Dataset entries below:

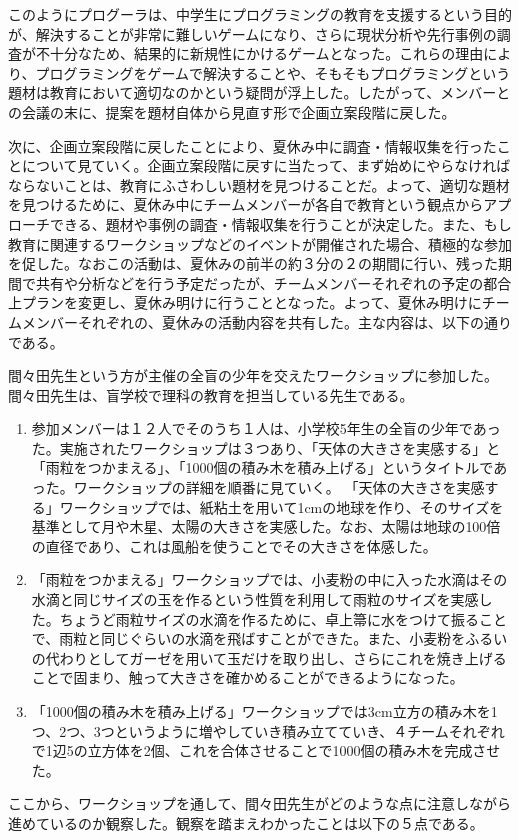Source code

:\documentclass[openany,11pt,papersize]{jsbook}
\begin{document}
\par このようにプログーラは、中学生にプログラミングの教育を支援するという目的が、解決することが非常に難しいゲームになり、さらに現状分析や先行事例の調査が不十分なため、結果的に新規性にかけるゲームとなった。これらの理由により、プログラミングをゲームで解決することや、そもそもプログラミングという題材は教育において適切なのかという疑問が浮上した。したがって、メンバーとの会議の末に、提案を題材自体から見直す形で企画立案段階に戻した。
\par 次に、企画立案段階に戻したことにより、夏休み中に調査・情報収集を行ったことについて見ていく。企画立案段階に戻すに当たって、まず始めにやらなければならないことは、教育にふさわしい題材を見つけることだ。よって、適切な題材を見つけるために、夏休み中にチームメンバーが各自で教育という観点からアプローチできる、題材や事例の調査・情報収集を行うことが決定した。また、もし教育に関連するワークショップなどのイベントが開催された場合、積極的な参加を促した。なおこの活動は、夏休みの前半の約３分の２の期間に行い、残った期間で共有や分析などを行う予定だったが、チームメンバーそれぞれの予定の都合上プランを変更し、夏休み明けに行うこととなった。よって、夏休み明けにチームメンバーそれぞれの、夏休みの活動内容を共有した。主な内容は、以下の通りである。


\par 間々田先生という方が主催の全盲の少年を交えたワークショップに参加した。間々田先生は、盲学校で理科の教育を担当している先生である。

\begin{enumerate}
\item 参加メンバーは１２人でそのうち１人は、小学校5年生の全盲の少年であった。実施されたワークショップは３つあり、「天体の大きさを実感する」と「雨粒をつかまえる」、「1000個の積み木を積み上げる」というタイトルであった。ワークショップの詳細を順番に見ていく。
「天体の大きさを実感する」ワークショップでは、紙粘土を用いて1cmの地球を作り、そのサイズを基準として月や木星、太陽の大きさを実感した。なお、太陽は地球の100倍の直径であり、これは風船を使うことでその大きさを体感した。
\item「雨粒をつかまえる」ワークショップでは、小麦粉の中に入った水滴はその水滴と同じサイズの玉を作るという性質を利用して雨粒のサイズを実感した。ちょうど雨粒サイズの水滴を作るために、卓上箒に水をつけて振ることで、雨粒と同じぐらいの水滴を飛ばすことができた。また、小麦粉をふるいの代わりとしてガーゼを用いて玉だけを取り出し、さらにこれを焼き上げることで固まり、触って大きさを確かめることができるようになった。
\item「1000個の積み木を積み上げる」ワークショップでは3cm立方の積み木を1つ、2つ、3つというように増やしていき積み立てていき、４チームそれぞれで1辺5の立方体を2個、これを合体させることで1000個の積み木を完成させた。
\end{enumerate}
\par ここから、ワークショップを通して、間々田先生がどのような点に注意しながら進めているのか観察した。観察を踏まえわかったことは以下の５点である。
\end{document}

End of Dataset entries.
Dataset entries below:

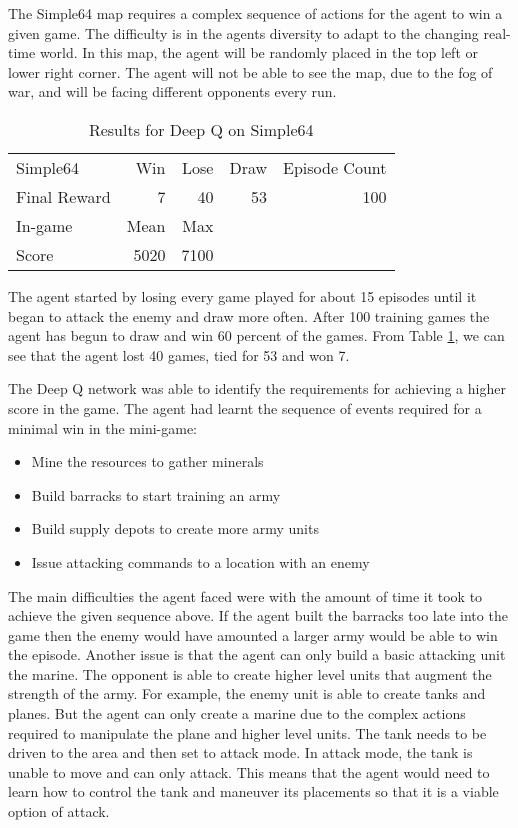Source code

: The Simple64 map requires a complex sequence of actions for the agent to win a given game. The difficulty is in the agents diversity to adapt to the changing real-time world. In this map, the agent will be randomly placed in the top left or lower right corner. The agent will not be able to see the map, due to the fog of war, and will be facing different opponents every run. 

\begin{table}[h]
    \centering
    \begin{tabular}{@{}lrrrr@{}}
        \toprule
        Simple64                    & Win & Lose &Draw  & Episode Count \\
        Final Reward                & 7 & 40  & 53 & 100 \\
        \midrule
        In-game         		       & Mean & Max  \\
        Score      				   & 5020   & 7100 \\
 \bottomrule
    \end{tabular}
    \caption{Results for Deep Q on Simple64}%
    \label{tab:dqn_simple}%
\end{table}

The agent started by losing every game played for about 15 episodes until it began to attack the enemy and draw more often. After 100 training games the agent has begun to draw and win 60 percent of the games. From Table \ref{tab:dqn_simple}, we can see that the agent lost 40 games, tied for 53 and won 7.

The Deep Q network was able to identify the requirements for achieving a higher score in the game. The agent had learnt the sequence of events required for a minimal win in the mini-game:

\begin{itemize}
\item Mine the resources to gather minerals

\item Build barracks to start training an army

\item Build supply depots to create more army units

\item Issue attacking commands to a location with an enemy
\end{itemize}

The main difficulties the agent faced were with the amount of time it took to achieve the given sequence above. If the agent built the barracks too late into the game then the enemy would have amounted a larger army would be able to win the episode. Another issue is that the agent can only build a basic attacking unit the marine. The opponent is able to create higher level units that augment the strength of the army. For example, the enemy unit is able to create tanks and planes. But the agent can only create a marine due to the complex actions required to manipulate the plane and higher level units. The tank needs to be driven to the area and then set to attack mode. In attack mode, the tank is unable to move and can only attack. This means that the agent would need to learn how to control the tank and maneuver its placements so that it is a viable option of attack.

End of Dataset entries.
Dataset entries below:

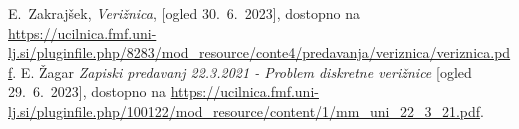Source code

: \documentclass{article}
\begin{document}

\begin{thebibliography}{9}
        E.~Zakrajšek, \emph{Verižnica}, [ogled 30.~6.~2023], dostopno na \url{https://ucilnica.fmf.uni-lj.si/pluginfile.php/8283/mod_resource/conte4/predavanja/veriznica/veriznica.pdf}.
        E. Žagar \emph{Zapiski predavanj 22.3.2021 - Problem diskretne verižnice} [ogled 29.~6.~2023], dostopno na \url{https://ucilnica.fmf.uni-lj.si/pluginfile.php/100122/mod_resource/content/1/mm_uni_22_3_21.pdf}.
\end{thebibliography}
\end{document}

End of Dataset entries.

_Goal of the exercise_: Using the listing above, locate the lines that hold "雨粒をつかまえる" and copy each one.

_Finished exercise_:
\item 参加メンバーは１２人でそのうち１人は、小学校5年生の全盲の少年であった。実施されたワークショップは３つあり、「天体の大きさを実感する」と「雨粒をつかまえる」、「1000個の積み木を積み上げる」というタイトルであった。ワークショップの詳細を順番に見ていく。
\item「雨粒をつかまえる」ワークショップでは、小麦粉の中に入った水滴はその水滴と同じサイズの玉を作るという性質を利用して雨粒のサイズを実感した。ちょうど雨粒サイズの水滴を作るために、卓上箒に水をつけて振ることで、雨粒と同じぐらいの水滴を飛ばすことができた。また、小麦粉をふるいの代わりとしてガーゼを用いて玉だけを取り出し、さらにこれを焼き上げることで固まり、触って大きさを確かめることができるようになった。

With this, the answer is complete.